Avant sa démission, on savait que le pape Benoît XVI serait salué comme le grand pape intellectuel du siècle. Ce qui ne signifie pas que ce pape allemand fut plus intelligent et cultivé que ses prédécesseurs, mais toute sa vie, cet homme aura étudié, enseigné, lu les auteurs les plus arides, écrit avec abondance, donné des conférences, corrigé des théologiens progressistes. Devenu pape, il n’avait pas changé, ne s’était pas départi de sa nature profonde, faite de pudeur, de timidité, de réserve. Ce qui ne veut pas dire laxisme et faiblesse, comme l’ont montré nombre de décisions et d’orientations prises durant son règne de huit ans.
Son élection du 19 avril 2005 n’avait pas été, à proprement parler, une surprise. Benoît XVI restera même l’un des papes les plus rapidement élus, le 265e de l'histoire. Malgré une brève résistance de la minorité progressiste du conclave (autour des cardinaux Martini et Bergoglio), deux jours et quatre tours de scrutin avaient suffi pour élever au trône de Pierre celui qui fut, de 1981 à 2005, l’un des plus proches de Jean Paul II à la Curie, en charge de la doctrine, et était aussi le «doyen» du collège des cardinaux.
Elu, il avait choisi –créant cette fois la surprise– le nom de Benoît, par référence à Saint-Benoît de Nursie, fondateur du monachisme en Occident, et à Benoît XV (1914-1922), le pape pacifiste de la «Grande Guerre».
Dès le début de 2005, devant la dégradation de la santé du pape polonais, le clan le plus conservateur de la Curie avait commencé à faire campagne pour lui. Malgré son âge avancé –78 ans– et son image déplorable auprès des progressistes, la thèse de son élection avait pris corps, fondée sur le brio intellectuel du personnage, sa parfaite orthodoxie, son goût de la tradition.

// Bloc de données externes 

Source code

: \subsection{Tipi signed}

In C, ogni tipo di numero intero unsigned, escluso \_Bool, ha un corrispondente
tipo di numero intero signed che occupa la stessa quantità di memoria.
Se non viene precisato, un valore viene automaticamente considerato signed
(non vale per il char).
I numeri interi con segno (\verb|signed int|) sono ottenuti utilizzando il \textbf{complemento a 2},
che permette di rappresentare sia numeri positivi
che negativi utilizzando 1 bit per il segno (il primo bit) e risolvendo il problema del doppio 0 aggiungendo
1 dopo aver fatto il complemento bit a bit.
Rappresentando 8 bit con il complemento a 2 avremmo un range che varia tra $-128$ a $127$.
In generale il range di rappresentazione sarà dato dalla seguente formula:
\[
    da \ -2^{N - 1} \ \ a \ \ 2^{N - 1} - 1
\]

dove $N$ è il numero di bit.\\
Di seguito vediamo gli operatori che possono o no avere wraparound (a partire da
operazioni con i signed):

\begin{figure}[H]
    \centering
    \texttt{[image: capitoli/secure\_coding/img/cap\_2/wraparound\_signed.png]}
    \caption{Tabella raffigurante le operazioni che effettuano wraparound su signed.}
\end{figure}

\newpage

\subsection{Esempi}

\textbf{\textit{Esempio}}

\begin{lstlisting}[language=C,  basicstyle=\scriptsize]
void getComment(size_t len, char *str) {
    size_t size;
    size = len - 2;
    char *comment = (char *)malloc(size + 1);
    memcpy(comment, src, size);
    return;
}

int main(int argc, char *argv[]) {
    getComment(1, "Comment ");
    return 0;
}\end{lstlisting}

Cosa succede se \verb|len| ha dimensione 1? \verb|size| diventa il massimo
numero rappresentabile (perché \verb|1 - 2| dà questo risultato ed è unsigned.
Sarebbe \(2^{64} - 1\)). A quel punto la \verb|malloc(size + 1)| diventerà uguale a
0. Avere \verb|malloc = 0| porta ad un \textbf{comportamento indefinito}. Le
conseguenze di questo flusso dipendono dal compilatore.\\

Le «dauphin» de Jean Paul II
Réputation qui ne sera jamais démentie durant ce pontificat-charnière. L'amitié fidèle, sincère, indéfectible que lui portait Jean Paul II, qui l'avait maintenu au poste de préfet de la doctrine pendant 23 ans, contre vents et marées, était aussi une solide garantie.
Sa classe, son élégance étaient devenues éclatantes dans les dernières et douloureuses semaines du pontificat de Karol Wojtyla. Entre eux, s’était produit une sorte de passage de témoin. Le pape mourant n’avait pas désigné de dauphin –ce n'est pas conforme à la tradition. Mais, retenu dans ses appartements privés, il avait confié au cardinal Ratzinger la direction du chemin de croix du Vendredi-saint, le 25 mars au Colisée, souvenir de la Passion et de la mort du Christ.

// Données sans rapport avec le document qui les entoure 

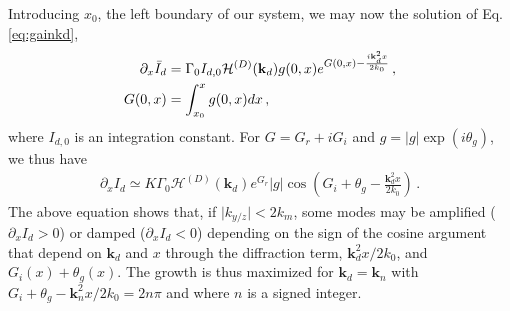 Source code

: \documentclass[
 reprint,
 amsmath,amssymb,
 aps,
]{revtex4-1}
\begin{document}
Introducing $x_0$, the left boundary of our system, we may now the solution of Eq. \eqref{eq:gainkd}, 
\begin{align}
\partial_x\Bar{I}_d &=\Gamma_0 I_{d,0} \mathcal{H}^{(D)}(\mathbf{k}_d) g(0,x)
e^{G(0,x)-\frac{i\mathbf{k}_d^2x }{2k_0}} \, ,\nonumber\\
G(0,x)&=\int_{x_0}^{x}g(0,x) dx \, , \label{eq:dxidkd}
\end{align}
where $I_{d,0}$ is an integration constant. 
For $G=G_r+iG_i$ and $g=\vert g \vert \exp(i\theta_g)$, we thus have
\begin{align}
\partial_x I_d \simeq K\Gamma_0 \mathcal{H}^{(D)}(\mathbf{k}_d)  e^{ G_r} \vert g \vert \cos\left( G_i +\theta_g-\frac{\mathbf{k}_d^2 x }{2k_0} \right) \, . \label{eq:dxidkdf}
\end{align} 
The above equation shows that, if $\vert k_{y/z}\vert <2k_m$, some modes may be amplified ($\partial_x I_d>0$) or damped ($\partial_x I_d<0$) depending on the sign of the cosine argument that depend on $\mathbf{k}_d$ and $x$ through the diffraction term, $\mathbf{k}_d^2 x/2k_0$, and $ G_i(x)+ \theta_g(x)$. 
The growth is thus maximized for $\mathbf{k}_d=\mathbf{k}_n$ with $G_i+ \theta_g-\mathbf{k}_n^2 x /2k_0 = 2n\pi$ and where $n$ is a signed integer. 
\end{document}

Passion étonnante, écrasante pour Jean Paul II et son ami. Joseph Ratzinger s'était acquitté à la perfection de cette tâche de suppléance. Dans sa méditation, il avait impressionné l’assistance en dénonçant, probablement en allusion au scandale des prêtres pédophiles, les «souillures de l'Eglise».
Ensuite, tout s'était enchaîné très vite: sous le choc de la mort de Jean Paul II, inexpérimenté avant le conclave (98 électeurs sur 115 avaient été des «créations» du pape polonais), le collège des cardinaux avait vu dans son doyen, Joseph Ratzinger, un «maître» naturel.
Point de grande réforme
Le 8 avril, c’est lui qui préside les obsèques du pape polonais, prononce une autre homélie très remarquée, reçoit les condoléances du monde entier accouru à Rome. C’est lui encore qui donne la consigne du secret absolu du «pré-conclave», au grand dam des journalistes, pour éviter toute pression sur les électeurs. C'est vers lui, enfin, que les regards des cardinaux novices se tournent et que leurs espoirs vont converger.
Une Eglise orpheline de Jean Paul II, exposée aux risques de contestation et de division, avait besoin d'un timonier solide, d'un homme fort et d'expérience, en même temps que d'un spirituel profond et d'un intellectuel courageux. C’est pour cette raison que le cardinal allemand avait été élu, quitte à rester le pape d'une «transition», peut-être «le dernier pape européen», écriront les commentateurs.
Quitte aussi à se souvenir que les conservateurs –dans l'Eglise comme dans les Etats– sont parfois les seuls à pouvoir entamer les réformes. De grande réforme, il n’y en eût point au cours du pontificat de Benoît XVI.